Full arguments can be found in the documentation of EvolvableMLP, EvolvableCNN, and
EvolvableMultiInput.
For discrete / vector observations:
NET_CONFIG = {
"encoder_config": {'hidden_size': [32, 32]}, # Network head hidden size
"head_config": {'hidden_size': [32]} # Network head hidden size
}
For image observations:
NET_CONFIG = {
"encoder_config": {
'channel_size': [32, 32], # CNN channel size
'kernel_size': [8, 4], # CNN kernel size
'stride_size': [4, 2], # CNN stride size
},
"head_config": {'hidden_size': [32]} # Network head hidden size
}
For dictionary / tuple observations containing any combination of image, discrete, and vector observations:
CNN_CONFIG = {
"channel_size": [32, 32], # CNN channel size
"kernel_size": [8, 4], # CNN kernel size
"stride_size": [4, 2], # CNN stride size
}
NET_CONFIG = {
"encoder_config": {
"latent_dim": 32,
# Config for nested EvolvableCNN objects
"cnn_config": CNN_CONFIG,
# Config for nested EvolvableMLP objects
"mlp_config": {
"hidden_size": [32, 32]
},
"vector_space_mlp": True # Process vector observations with an MLP
},
"head_config": {'hidden_size': [32]} # Network head hidden size
}
# Create IPPO agent
agent = IPPO(
observation_spaces=observation_spaces,
action_spaces=action_spaces,
agent_ids=agent_ids,
net_config=NET_CONFIG,
device=device,
)
Evolutionary Hyperparameter Optimization¶
AgileRL allows for efficient hyperparameter optimization during training to provide state-of-the-art results in a fraction of the time. For more information on how this is done, please refer to the Evolutionary Hyperparameter Optimization documentation.
Saving and Loading Agents¶
To save an agent, use the save_checkpoint method:
from agilerl.algorithms import IPPO
# Create IPPO agent
agent = IPPO(
observation_spaces=observation_spaces,
action_spaces=action_spaces,
agent_ids=agent_ids,
net_config=NET_CONFIG,
device=device,
)
checkpoint_path = "path/to/checkpoint"
agent.save_checkpoint(checkpoint_path)
To load a saved agent, use the load method:
from agilerl.algorithms import IPPO
checkpoint_path = "path/to/checkpoint"
agent = IPPO.load(checkpoint_path)
Parameters¶
- class agilerl.algorithms.ippo.IPPO(*args: Any, **kwargs: Any)¶
Independent Proximal Policy Optimization (IPPO) algorithm.

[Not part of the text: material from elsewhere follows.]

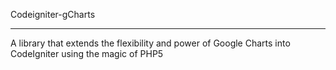 Codeigniter-gCharts
 - - -

A library that extends the flexibility and power of Google Charts into CodeIgniter using the magic of PHP5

Paper: https://arxiv.org/pdf/2011.09533
- Parameters:
observation_spaces (list[spaces.Space] | spaces.Dict) – Observation space for each agent
action_spaces (list[spaces.Space] | spaces.Dict) – Action space for each agent
agent_ids (list[str] | None, optional) – Agent ID for each agent
index (int, optional) – Index to keep track of object instance during tournament selection and mutation, defaults to 0
hp_config (HyperparameterConfig, optional) – RL hyperparameter mutation configuration, defaults to None, whereby algorithm mutations are disabled.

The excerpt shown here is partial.